Top of LISTED ENTRIES
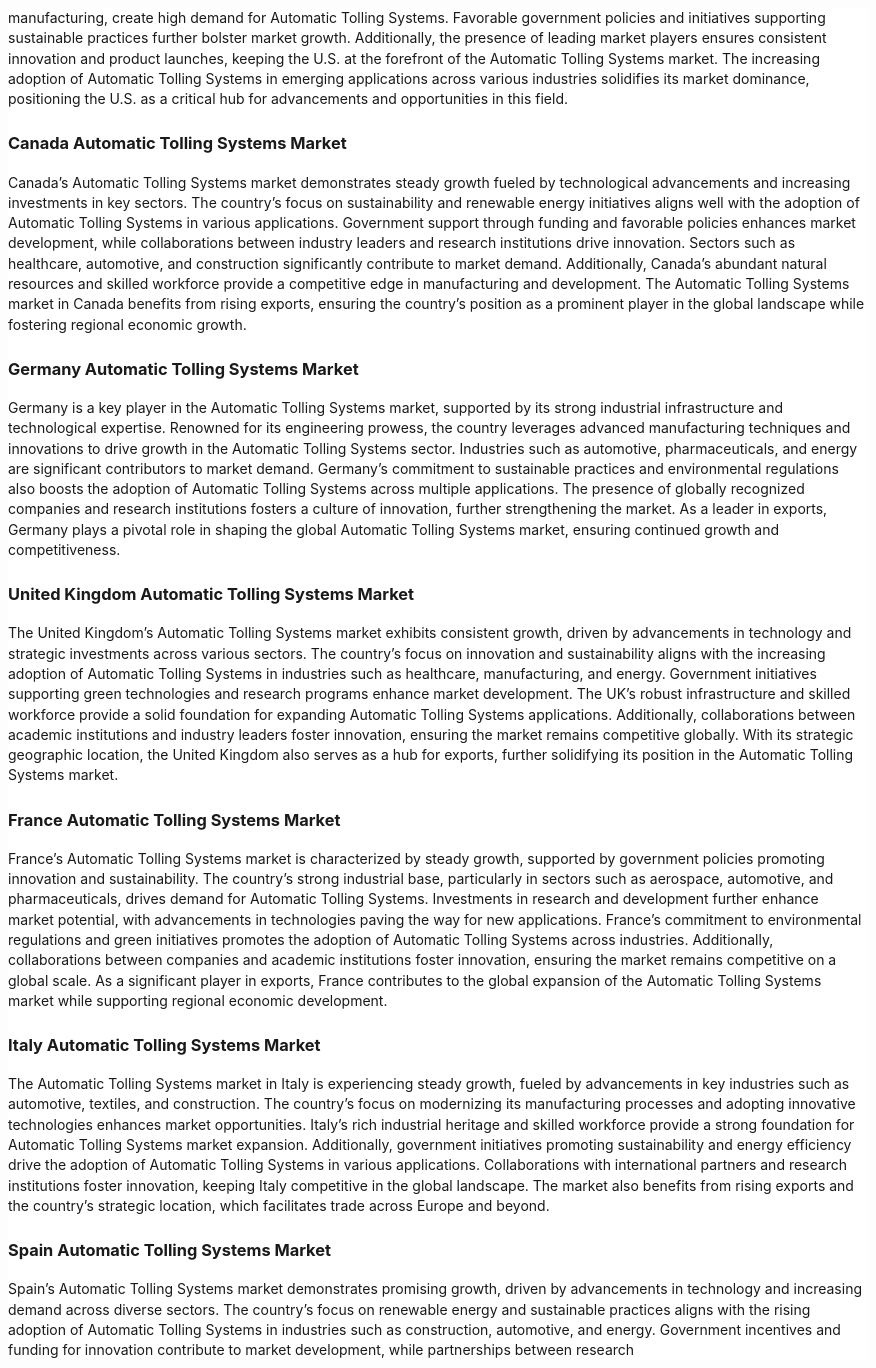 manufacturing, create high demand for Automatic Tolling Systems. Favorable government policies and initiatives supporting sustainable practices further bolster market growth. Additionally, the presence of leading market players ensures consistent innovation and product launches, keeping the U.S. at the forefront of the Automatic Tolling Systems market. The increasing adoption of Automatic Tolling Systems in emerging applications across various industries solidifies its market dominance, positioning the U.S. as a critical hub for advancements and opportunities in this field.</p><h3>Canada Automatic Tolling Systems Market</h3><p>Canada&rsquo;s Automatic Tolling Systems market demonstrates steady growth fueled by technological advancements and increasing investments in key sectors. The country&rsquo;s focus on sustainability and renewable energy initiatives aligns well with the adoption of Automatic Tolling Systems in various applications. Government support through funding and favorable policies enhances market development, while collaborations between industry leaders and research institutions drive innovation. Sectors such as healthcare, automotive, and construction significantly contribute to market demand. Additionally, Canada&rsquo;s abundant natural resources and skilled workforce provide a competitive edge in manufacturing and development. The Automatic Tolling Systems market in Canada benefits from rising exports, ensuring the country&rsquo;s position as a prominent player in the global landscape while fostering regional economic growth.</p><h3>Germany Automatic Tolling Systems Market</h3><p>Germany is a key player in the Automatic Tolling Systems market, supported by its strong industrial infrastructure and technological expertise. Renowned for its engineering prowess, the country leverages advanced manufacturing techniques and innovations to drive growth in the Automatic Tolling Systems sector. Industries such as automotive, pharmaceuticals, and energy are significant contributors to market demand. Germany&rsquo;s commitment to sustainable practices and environmental regulations also boosts the adoption of Automatic Tolling Systems across multiple applications. The presence of globally recognized companies and research institutions fosters a culture of innovation, further strengthening the market. As a leader in exports, Germany plays a pivotal role in shaping the global Automatic Tolling Systems market, ensuring continued growth and competitiveness.</p><h3>United Kingdom Automatic Tolling Systems Market</h3><p>The United Kingdom&rsquo;s Automatic Tolling Systems market exhibits consistent growth, driven by advancements in technology and strategic investments across various sectors. The country&rsquo;s focus on innovation and sustainability aligns with the increasing adoption of Automatic Tolling Systems in industries such as healthcare, manufacturing, and energy. Government initiatives supporting green technologies and research programs enhance market development. The UK&rsquo;s robust infrastructure and skilled workforce provide a solid foundation for expanding Automatic Tolling Systems applications. Additionally, collaborations between academic institutions and industry leaders foster innovation, ensuring the market remains competitive globally. With its strategic geographic location, the United Kingdom also serves as a hub for exports, further solidifying its position in the Automatic Tolling Systems market.</p><h3>France Automatic Tolling Systems Market</h3><p>France&rsquo;s Automatic Tolling Systems market is characterized by steady growth, supported by government policies promoting innovation and sustainability. The country&rsquo;s strong industrial base, particularly in sectors such as aerospace, automotive, and pharmaceuticals, drives demand for Automatic Tolling Systems. Investments in research and development further enhance market potential, with advancements in technologies paving the way for new applications. France&rsquo;s commitment to environmental regulations and green initiatives promotes the adoption of Automatic Tolling Systems across industries. Additionally, collaborations between companies and academic institutions foster innovation, ensuring the market remains competitive on a global scale. As a significant player in exports, France contributes to the global expansion of the Automatic Tolling Systems market while supporting regional economic development.</p><h3>Italy Automatic Tolling Systems Market</h3><p>The Automatic Tolling Systems market in Italy is experiencing steady growth, fueled by advancements in key industries such as automotive, textiles, and construction. The country&rsquo;s focus on modernizing its manufacturing processes and adopting innovative technologies enhances market opportunities. Italy&rsquo;s rich industrial heritage and skilled workforce provide a strong foundation for Automatic Tolling Systems market expansion. Additionally, government initiatives promoting sustainability and energy efficiency drive the adoption of Automatic Tolling Systems in various applications. Collaborations with international partners and research institutions foster innovation, keeping Italy competitive in the global landscape. The market also benefits from rising exports and the country&rsquo;s strategic location, which facilitates trade across Europe and beyond.</p><h3>Spain Automatic Tolling Systems Market</h3><p>Spain&rsquo;s Automatic Tolling Systems market demonstrates promising growth, driven by advancements in technology and increasing demand across diverse sectors. The country&rsquo;s focus on renewable energy and sustainable practices aligns with the rising adoption of Automatic Tolling Systems in industries such as construction, automotive, and energy. Government incentives and funding for innovation contribute to market development, while partnerships between research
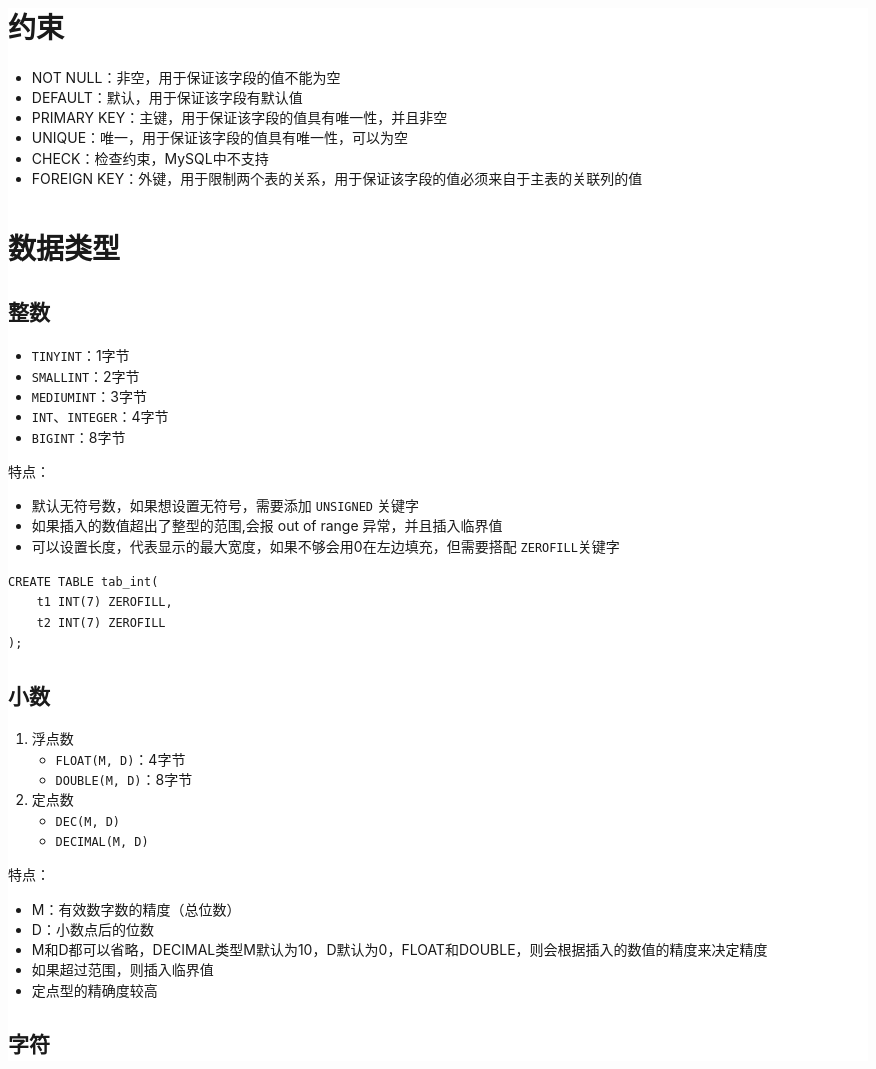 # 约束

- NOT NULL：非空，用于保证该字段的值不能为空
- DEFAULT：默认，用于保证该字段有默认值
- PRIMARY KEY：主键，用于保证该字段的值具有唯一性，并且非空
- UNIQUE：唯一，用于保证该字段的值具有唯一性，可以为空
- CHECK：检查约束，MySQL中不支持
- FOREIGN KEY：外键，用于限制两个表的关系，用于保证该字段的值必须来自于主表的关联列的值

# 数据类型

## 整数

- `TINYINT`：1字节
- `SMALLINT`：2字节
- `MEDIUMINT`：3字节
- `INT`、`INTEGER`：4字节
- `BIGINT`：8字节

特点：

- 默认无符号数，如果想设置无符号，需要添加 `UNSIGNED` 关键字
- 如果插入的数值超出了整型的范围,会报 out of range 异常，并且插入临界值
- 可以设置长度，代表显示的最大宽度，如果不够会用0在左边填充，但需要搭配 `ZEROFILL`关键字

```mysql
CREATE TABLE tab_int(
	t1 INT(7) ZEROFILL,
	t2 INT(7) ZEROFILL 
);
```

## 小数

1. 浮点数
	- `FLOAT(M, D)`：4字节
	- `DOUBLE(M, D)`：8字节
2. 定点数
	- `DEC(M, D)`
	- `DECIMAL(M, D)`

特点：

- M：有效数字数的精度（总位数）
- D：小数点后的位数
- M和D都可以省略，DECIMAL类型M默认为10，D默认为0，FLOAT和DOUBLE，则会根据插入的数值的精度来决定精度
- 如果超过范围，则插入临界值
- 定点型的精确度较高

## 字符
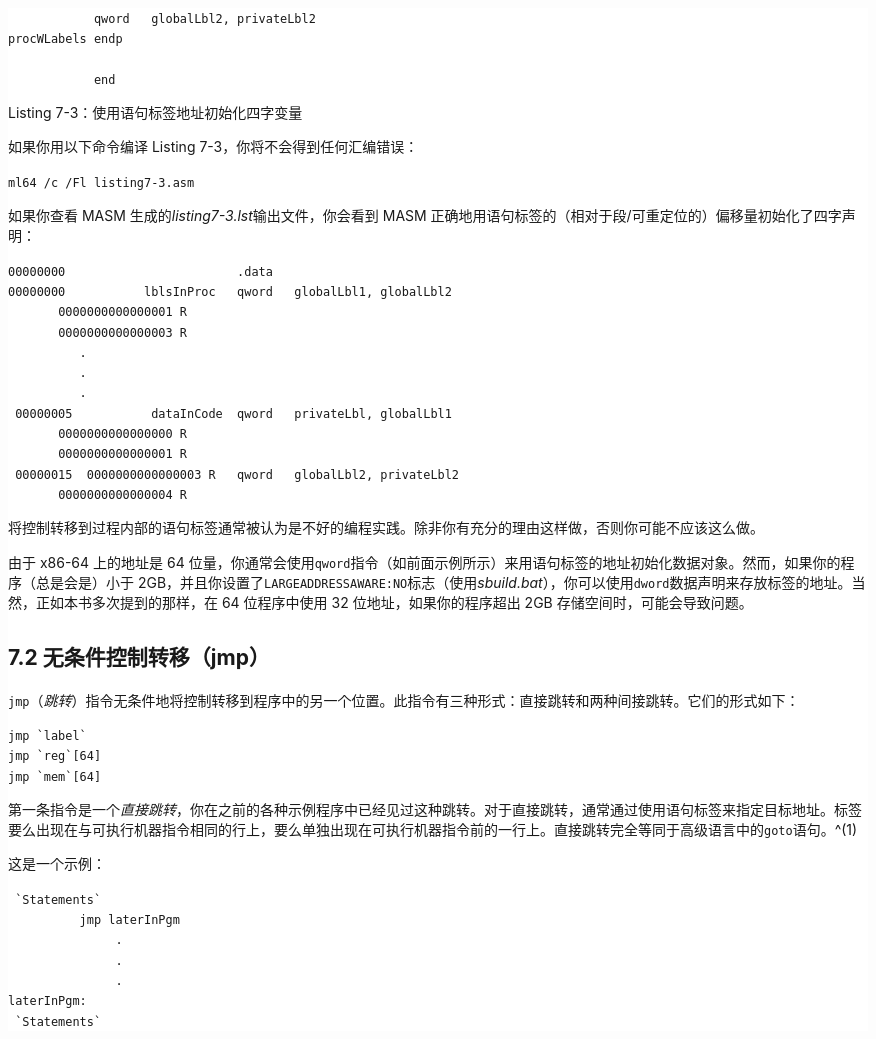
 ```
            qword   globalLbl2, privateLbl2
procWLabels endp

            end
```

Listing 7-3：使用语句标签地址初始化四字变量

如果你用以下命令编译 Listing 7-3，你将不会得到任何汇编错误：

```
ml64 /c /Fl listing7-3.asm
```

如果你查看 MASM 生成的*listing7-3.lst*输出文件，你会看到 MASM 正确地用语句标签的（相对于段/可重定位的）偏移量初始化了四字声明：

```
00000000                        .data
00000000           lblsInProc   qword   globalLbl1, globalLbl2
       0000000000000001 R
       0000000000000003 R
          .
          .
          .
 00000005           dataInCode  qword   privateLbl, globalLbl1
       0000000000000000 R
       0000000000000001 R
 00000015  0000000000000003 R   qword   globalLbl2, privateLbl2
       0000000000000004 R
```

将控制转移到过程内部的语句标签通常被认为是不好的编程实践。除非你有充分的理由这样做，否则你可能不应该这么做。

由于 x86-64 上的地址是 64 位量，你通常会使用`qword`指令（如前面示例所示）来用语句标签的地址初始化数据对象。然而，如果你的程序（总是会是）小于 2GB，并且你设置了`LARGEADDRESSAWARE:NO`标志（使用*sbuild.bat*），你可以使用`dword`数据声明来存放标签的地址。当然，正如本书多次提到的那样，在 64 位程序中使用 32 位地址，如果你的程序超出 2GB 存储空间时，可能会导致问题。

## 7.2 无条件控制转移（jmp）

`jmp`（*跳转*）指令无条件地将控制转移到程序中的另一个位置。此指令有三种形式：直接跳转和两种间接跳转。它们的形式如下：

```
jmp `label`
jmp `reg`[64]
jmp `mem`[64] 
```

第一条指令是一个*直接跳转*，你在之前的各种示例程序中已经见过这种跳转。对于直接跳转，通常通过使用语句标签来指定目标地址。标签要么出现在与可执行机器指令相同的行上，要么单独出现在可执行机器指令前的一行上。直接跳转完全等同于高级语言中的`goto`语句。^(1)

这是一个示例：

```
 `Statements`
          jmp laterInPgm
               .
               .
               .
laterInPgm:
 `Statements`
```
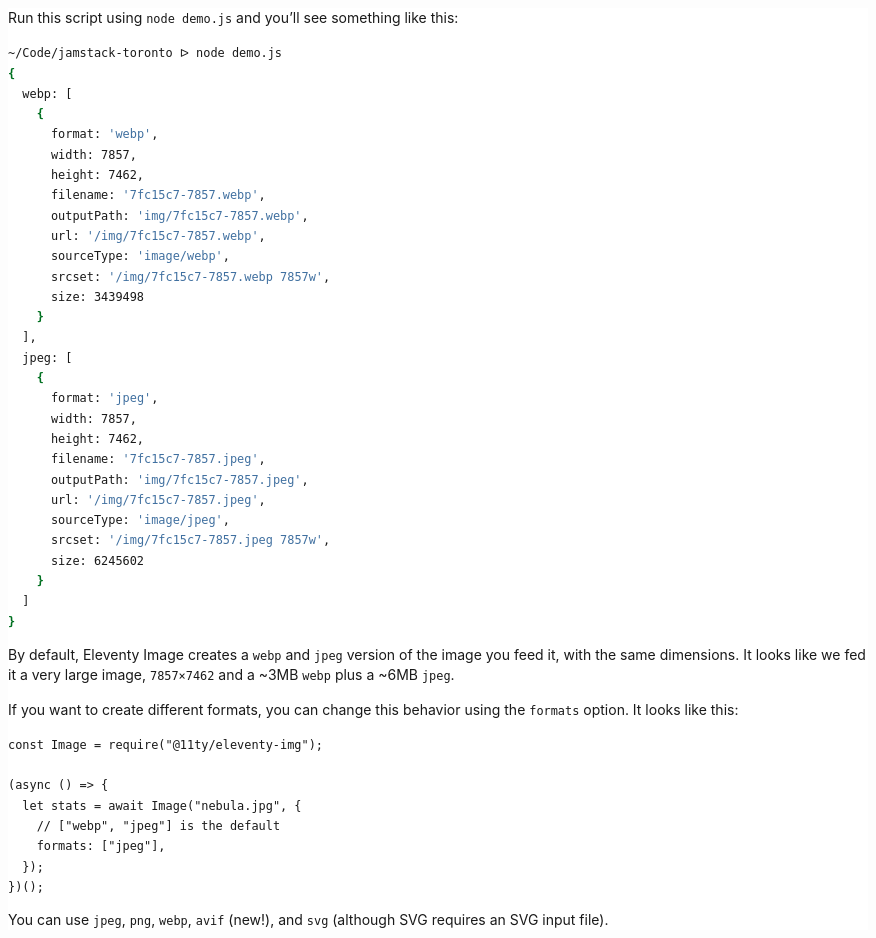 Run this script using `node demo.js` and you’ll see something like this:

```bash
~/Code/jamstack-toronto ᐅ node demo.js
{
  webp: [
    {
      format: 'webp',
      width: 7857,
      height: 7462,
      filename: '7fc15c7-7857.webp',
      outputPath: 'img/7fc15c7-7857.webp',
      url: '/img/7fc15c7-7857.webp',
      sourceType: 'image/webp',
      srcset: '/img/7fc15c7-7857.webp 7857w',
      size: 3439498
    }
  ],
  jpeg: [
    {
      format: 'jpeg',
      width: 7857,
      height: 7462,
      filename: '7fc15c7-7857.jpeg',
      outputPath: 'img/7fc15c7-7857.jpeg',
      url: '/img/7fc15c7-7857.jpeg',
      sourceType: 'image/jpeg',
      srcset: '/img/7fc15c7-7857.jpeg 7857w',
      size: 6245602
    }
  ]
}
```

By default, Eleventy Image creates a `webp` and `jpeg` version of the image you feed it, with the same dimensions. It looks like we fed it a very large image, `7857×7462` and a ~3MB `webp` plus a ~6MB `jpeg`.

If you want to create different formats, you can change this behavior using the `formats` option. It looks like this:

```js/5
const Image = require("@11ty/eleventy-img");

(async () => {
  let stats = await Image("nebula.jpg", {
    // ["webp", "jpeg"] is the default
    formats: ["jpeg"],
  });
})();
```

You can use `jpeg`, `png`, `webp`, `avif` (new!), and `svg` (although SVG requires an SVG input file).
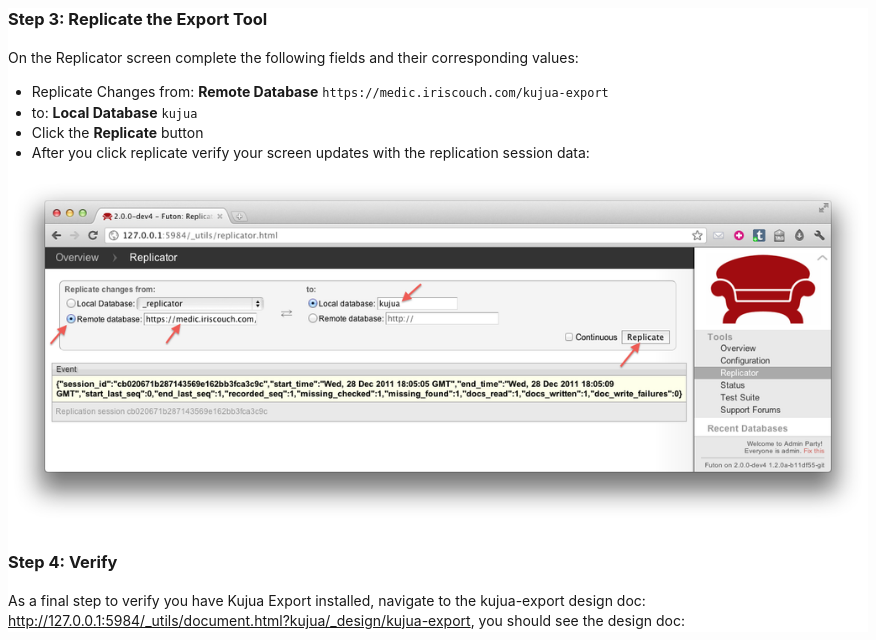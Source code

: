 ### Step 3: Replicate the Export Tool

On the Replicator screen complete the following fields and their corresponding values:

* Replicate Changes from: **Remote Database** ```https://medic.iriscouch.com/kujua-export```
* to: **Local Database** ```kujua```
* Click the **Replicate** button
* After you click replicate verify your screen updates with the replication session data:

![Replicator Success](img/replicator_success.png)

### Step 4: Verify

As a final step to verify you have Kujua Export installed, navigate to the kujua-export design doc: <http://127.0.0.1:5984/_utils/document.html?kujua/_design/kujua-export>, you should see the design doc:
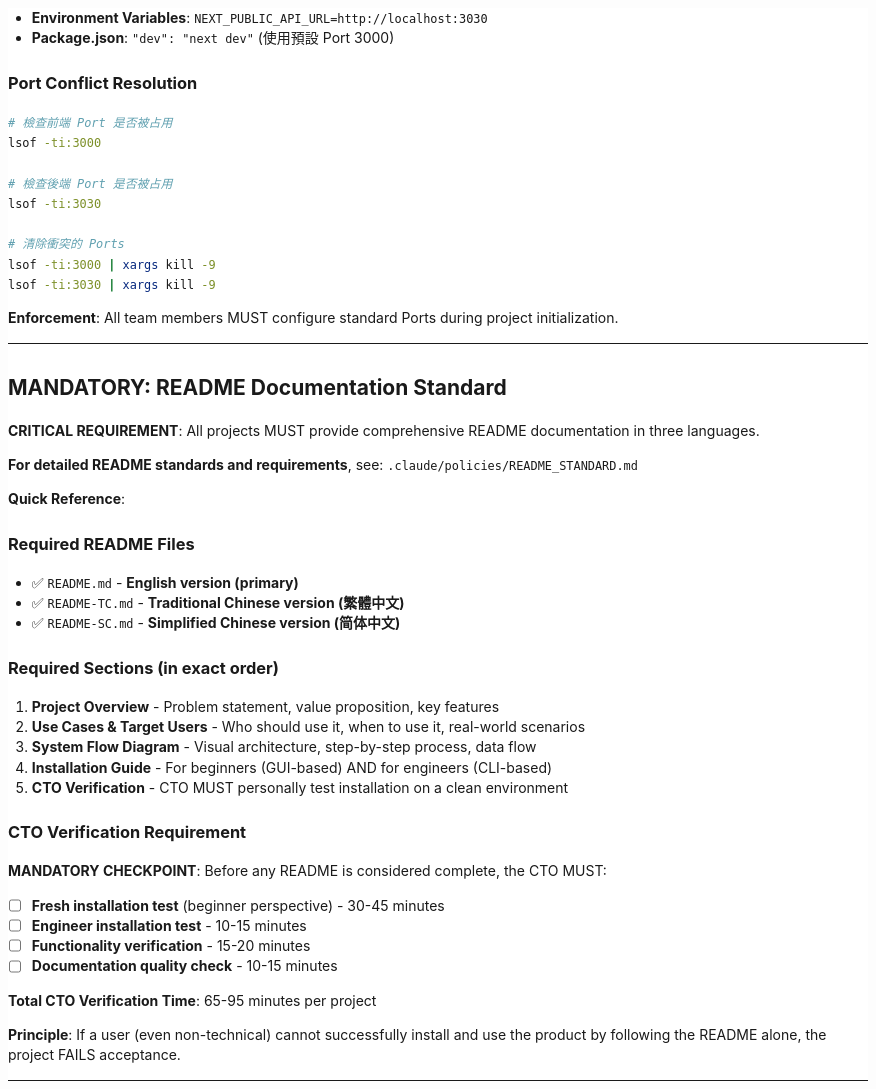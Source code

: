 - **Environment Variables**: `NEXT_PUBLIC_API_URL=http://localhost:3030`
- **Package.json**: `"dev": "next dev"` (使用預設 Port 3000)

### Port Conflict Resolution

```bash
# 檢查前端 Port 是否被占用
lsof -ti:3000

# 檢查後端 Port 是否被占用
lsof -ti:3030

# 清除衝突的 Ports
lsof -ti:3000 | xargs kill -9
lsof -ti:3030 | xargs kill -9
```

**Enforcement**: All team members MUST configure standard Ports during project initialization.

---

## MANDATORY: README Documentation Standard

**CRITICAL REQUIREMENT**: All projects MUST provide comprehensive README documentation in three languages.

**For detailed README standards and requirements**, see: `.claude/policies/README_STANDARD.md`

**Quick Reference**:

### Required README Files

- ✅ `README.md` - **English version (primary)**
- ✅ `README-TC.md` - **Traditional Chinese version (繁體中文)**
- ✅ `README-SC.md` - **Simplified Chinese version (简体中文)**

### Required Sections (in exact order)

1. **Project Overview** - Problem statement, value proposition, key features
2. **Use Cases & Target Users** - Who should use it, when to use it, real-world scenarios
3. **System Flow Diagram** - Visual architecture, step-by-step process, data flow
4. **Installation Guide** - For beginners (GUI-based) AND for engineers (CLI-based)
5. **CTO Verification** - CTO MUST personally test installation on a clean environment

### CTO Verification Requirement

**MANDATORY CHECKPOINT**: Before any README is considered complete, the CTO MUST:

- [ ] **Fresh installation test** (beginner perspective) - 30-45 minutes
- [ ] **Engineer installation test** - 10-15 minutes
- [ ] **Functionality verification** - 15-20 minutes
- [ ] **Documentation quality check** - 10-15 minutes

**Total CTO Verification Time**: 65-95 minutes per project

**Principle**: If a user (even non-technical) cannot successfully install and use the product by following the README alone, the project FAILS acceptance.

---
Bottom of LISTED ENTRIES
» **EXERCISE**
In the listing above, the line with "5. **CTO Verification**" starts the part to copy. Copy it through the last line exactly, with nothing else.

» **YOUR RESPONSE**
5. **CTO Verification** - CTO MUST personally test installation on a clean environment

### CTO Verification Requirement

**MANDATORY CHECKPOINT**: Before any README is considered complete, the CTO MUST:

- [ ] **Fresh installation test** (beginner perspective) - 30-45 minutes
- [ ] **Engineer installation test** - 10-15 minutes
- [ ] **Functionality verification** - 15-20 minutes
- [ ] **Documentation quality check** - 10-15 minutes

**Total CTO Verification Time**: 65-95 minutes per project

**Principle**: If a user (even non-technical) cannot successfully install and use the product by following the README alone, the project FAILS acceptance.

---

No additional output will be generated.